For each of the 10 hepatocarcinogenesis-associated upstream regulators, the number of target genes that responded to 3 h TCPOBOP exposure was greater in female than in male liver, consistent with the greater hepatoproliferative responses reported for short-term TCPOBOP-treated female mouse liver (Ledda-Columbano etal., 2003); however, by the 27 h time point, many more target genes of these regulators responded to TCPOBOP in male than in female liver (Figure 5B). Furthermore, the number of up-regulated liver cancer pathway-associated genes (ie, genes downstream of these 10 upstream regulators) that were unique to 27 h-TCPOBOP male liver (153 genes) as compared to those unique to 27 h-TCPOBOP female liver (26 genes) (ratio of 153/26 = 5.9) was significantly greater than the corresponding ratio of total genes uniquely up regulated in male versus female liver (ratio = 349 genes in males/93 genes in females = 3.8; p = .002 by exact binomial test) (Figure 5C). Thus, there is a significantly stronger enrichment in male compared to female liver for TCPOBOP-responsive liver cancer pathway genes as compared to for all TCPOBOP-responsive genes. Consistent with these findings, whereas 3 of the 10 factors linked to CAR-dependent hepatocarcinogenesis were identified as upstream regulators of female liver responses to TCPOBOP at the 3 h time point (FoxM1, E2F1, and CTNNB1/β-catenin), the p-values of overlap for their target genes were much weaker in female than in male liver (Supplementary Table 5B vs 5C). FGF19, which was specifically associated with female liver responses to TCPOBOP at 27 h (Figure 5A) induces hepatocellular carcinoma in human liver but not mouse liver (Zhou etal., 2017).

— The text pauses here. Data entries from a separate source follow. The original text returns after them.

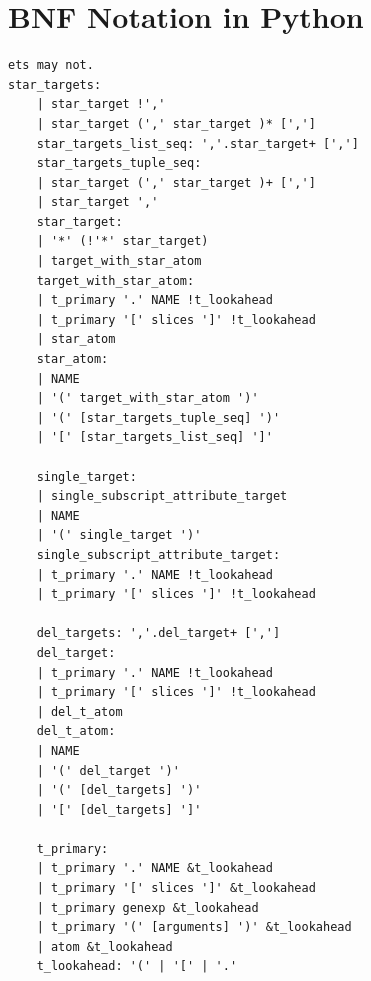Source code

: \documentclass[
	12pt, %
]{fphw}
\begin{document}
\section*{{\color{Apricot}BNF Notation in Python}}

\begin{verbatim}
ets may not.
star_targets:
    | star_target !','
    | star_target (',' star_target )* [',']
    star_targets_list_seq: ','.star_target+ [',']
    star_targets_tuple_seq:
    | star_target (',' star_target )+ [',']
    | star_target ','
    star_target:
    | '*' (!'*' star_target)
    | target_with_star_atom
    target_with_star_atom:
    | t_primary '.' NAME !t_lookahead
    | t_primary '[' slices ']' !t_lookahead
    | star_atom
    star_atom:
    | NAME
    | '(' target_with_star_atom ')'
    | '(' [star_targets_tuple_seq] ')'
    | '[' [star_targets_list_seq] ']'

    single_target:
    | single_subscript_attribute_target
    | NAME
    | '(' single_target ')'
    single_subscript_attribute_target:
    | t_primary '.' NAME !t_lookahead
    | t_primary '[' slices ']' !t_lookahead

    del_targets: ','.del_target+ [',']
    del_target:
    | t_primary '.' NAME !t_lookahead
    | t_primary '[' slices ']' !t_lookahead
    | del_t_atom
    del_t_atom:
    | NAME
    | '(' del_target ')'
    | '(' [del_targets] ')'
    | '[' [del_targets] ']'

    t_primary:
    | t_primary '.' NAME &t_lookahead
    | t_primary '[' slices ']' &t_lookahead
    | t_primary genexp &t_lookahead
    | t_primary '(' [arguments] ')' &t_lookahead
    | atom &t_lookahead
    t_lookahead: '(' | '[' | '.'
  
\end{verbatim}
\end{document}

Next, we considered whether any of the upstream regulators activated in female liver might reduce the hepatocarcinogenic potential of TCPOBOP. We identified 18 upstream regulators that were specific to 3 h TCPOBOP-exposed female liver (Figure 5A;Supplementary Table 5B). Strikingly, 5 of the 18 upstream regulators identified only in females at 3 h (TNF, NFkB, RELA, IKBKB, CHUK (IKBKA) are linked to TNF/NFκB signaling, indicating that TCPOBOP preferentially activates this signaling pathway in female liver (Supplementary Table 5B and Supplementary Figure 3). TNF/NFκB signaling exerts negative cross-talk to CAR gene responses (Van Ess etal., 2002) and to the hepatoproliferative response to TCPOBOP (Columbano etal., 2005), suggesting these 5 upstream regulators contribute to the relative resistance of female liver to TCPOBOP hepatocarcinogenesis. Consistent with this proposal, the NFkB inhibitor NFKBIA was a much stronger activated upstream regulator in 27 h-TCPOBOP male liver than in 3 h-TCPOBOP-female liver (Supplementary Table 5C). Finally, these 5 upstream regulators were also identified in our analysis of livers of male mice exposed to the PXR activator PCN (Supplementary Table 5E). Unlike CAR, PXR activation in mouse liver is not associated with hepatic tumor promotion (Shizu etal., 2013).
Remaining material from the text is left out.